PSA: Yes, 64-byte key file is OK

Posted by Michał ‘mina86’ Nazarewicz on 4th of April 2017

In an earlier entry I’ve changed generated key file used for disk encryption from 4096 to meagre 64 bytes. I gave no mention of that adjustment considering it unimportant but have since been enquired about security of such a short password.

Rest assured, a 64-byte key file is sufficient for any symmetric encryption (disk encryption being one example) and anything more does not improve security.

Even a modest 100 bits should be enough for the most paranoid amongst us, according to cryptsetup FAQ. 64 bytes is five times as many and recall that difficulty of breaking an encryption grows exponentially with the size of the secret.

Bet let’s crank it up to eleven. The largest cryptosetup supports (and will likely ever need to support) are 512-bit keys¹. No matter how enormous encryption password is, ultimately at most 512 bits will be used. In other words, if key file is bigger it becomes easier to attack the derived encryption key instead.

And since brute-forcing 512-bit key would require roughly 2²⁸⁷ solar systems worth of energy (or 2²⁵⁰ Milky Way galaxies) a motivated adversary will focus on other methods of obtaining the password.
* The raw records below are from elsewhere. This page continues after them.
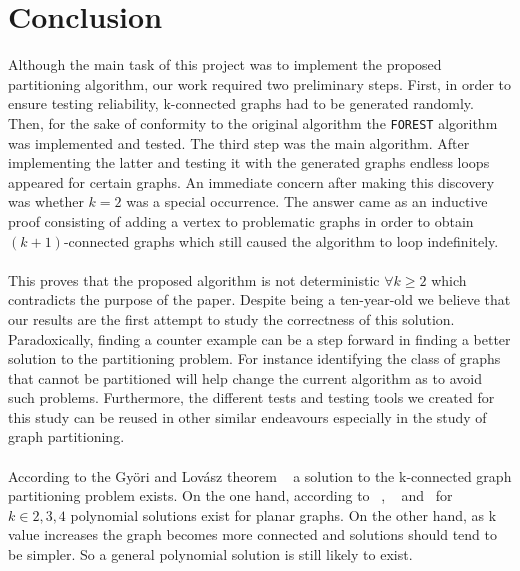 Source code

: \section{Conclusion}

Although the main task of this project was to implement the proposed partitioning algorithm, our work required two preliminary steps. First, in order to ensure testing reliability, k-connected graphs had to be generated randomly. Then, for the sake of conformity to the original algorithm the \verb!FOREST! algorithm was implemented and tested. The third step was the main algorithm. After implementing the latter and testing it with the generated graphs endless loops appeared for certain graphs. An immediate concern after making this discovery was whether $k=2$ was a special occurrence. The answer came as an inductive proof consisting of adding a vertex to problematic graphs in order to obtain $(k+1)$-connected graphs which still caused the algorithm to loop indefinitely. 

\paragraph{}

This proves that the proposed algorithm is not deterministic $\forall k \geq 2$ which contradicts the purpose of the paper. Despite being a ten-year-old we believe that our results are the first attempt to study the correctness of this solution. Paradoxically, finding a counter example can be a step forward in finding a better solution to the partitioning problem. For instance identifying the class of graphs that cannot be partitioned will help change the current algorithm as to avoid such problems. Furthermore, the different tests and testing tools we created for this study can be reused in other similar endeavours especially in the study of graph partitioning.

\paragraph{}

According to the Györi and Lovász theorem ~\cite{GE78} a solution to the k-connected graph partitioning problem exists. On the one hand, according to ~\cite{JS94}, ~\cite{GE78,LL77} and ~\cite{Nakano1997315}for $k \in {2, 3, 4}$ polynomial solutions exist for planar graphs. On the other hand, as k value increases the graph becomes more connected and solutions should tend to be simpler. So a general polynomial solution is still likely to exist. 

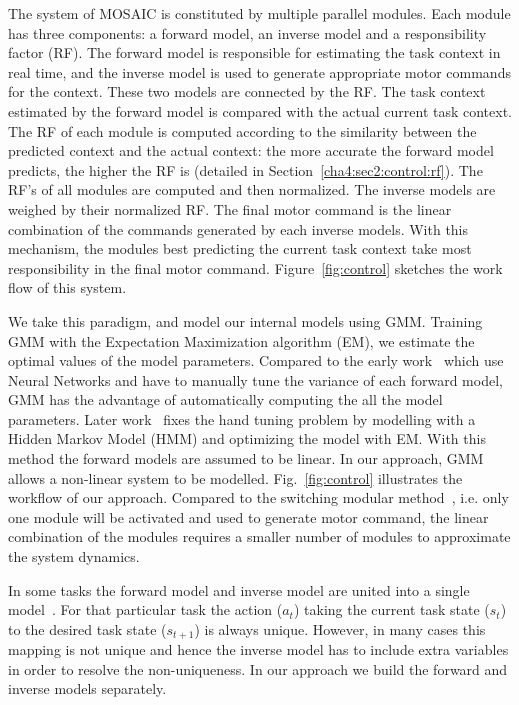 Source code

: The system of MOSAIC is constituted by multiple parallel modules. Each module has three components: a forward model, an inverse model and a responsibility factor (RF). The forward model is responsible for estimating the task context in real time, and the inverse model is used to generate appropriate motor commands for the context. These two models are connected by the RF. The task context estimated by the forward model is compared with the actual current task context.
The RF of each module is computed according to the similarity between the predicted context and the actual context: the more accurate the forward model predicts, the higher the RF is (detailed in Section~\ref{cha4:sec2:control:rf}). The RF's of all modules are computed and then normalized.
The inverse models are weighed by their normalized RF. The final motor command is the linear combination of the commands generated by each inverse models. With this mechanism, the modules best predicting the current task context take most responsibility in the final motor command. Figure~\ref{fig:control} sketches the work flow of this system. %

We take this paradigm, and model our internal models using GMM. Training GMM with the Expectation Maximization algorithm (EM), we estimate the optimal values of the model parameters. Compared to the early work~\cite{wolpert1998multiple} which use Neural Networks and have to manually tune the variance of each forward model, GMM has the advantage of automatically computing the all the model parameters. Later work~\cite{haruno2001mosaic} fixes the hand tuning problem by modelling with a Hidden Markov Model (HMM) and optimizing the model with EM. With this method the forward models are assumed to be linear. In our approach, GMM allows a non-linear system to be modelled. Fig.~\ref{fig:control} illustrates the workflow of our approach. Compared to the switching modular method~\cite{narendra1997adaptive}, i.e. only one module will be activated and used to generate motor command, the linear combination of the modules requires a smaller number of modules to approximate the system dynamics.

In some tasks the forward model and inverse model are united into a single model~\cite{petkos2006learning}. For that particular task the action ($a_t$) taking the current task state ($s_t$) to the desired task state ($s_{t+1}$) is always unique. However, in many cases this mapping is not unique and hence the inverse model has to include extra variables in order to resolve the non-uniqueness. In our approach we build the forward and inverse models separately.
There is a small caveat. If the password was generated from a poor entropy source, instead of brute-forcing the encryption, guessing output of the pseudo random number generator should turn out much more rewarding. This is precisely how Debian’s OpenSSL vulnerability came about.

While it may be tempting to think a large file guards against such mishaps, PRNG is unable to concoct entropy. Guessing its initial state (which in case of aforementioned vulnerability was just 31 bits) is sufficient to predict its output to arbitrary length.

This is why I’ve also changed the command to use /dev/random which gives better guarantees regarding randomness of its output compared to /dev/urandom.

To sum up and reiterate, provided that good randomness source is used (hint: always use /dev/random), when creating a binary key file for a LUKS container, 64 bytes is plenty and even half of that is more than enough.

¹ 512-bit encryption key is used for 256-bit block ciphers in XTS mode. And even here the doubling of the size appears to be caused by misunderstanding of XEX algorithm rather than need for better security, see comments on XTS-AES by M. Liskov and K. Minematsu.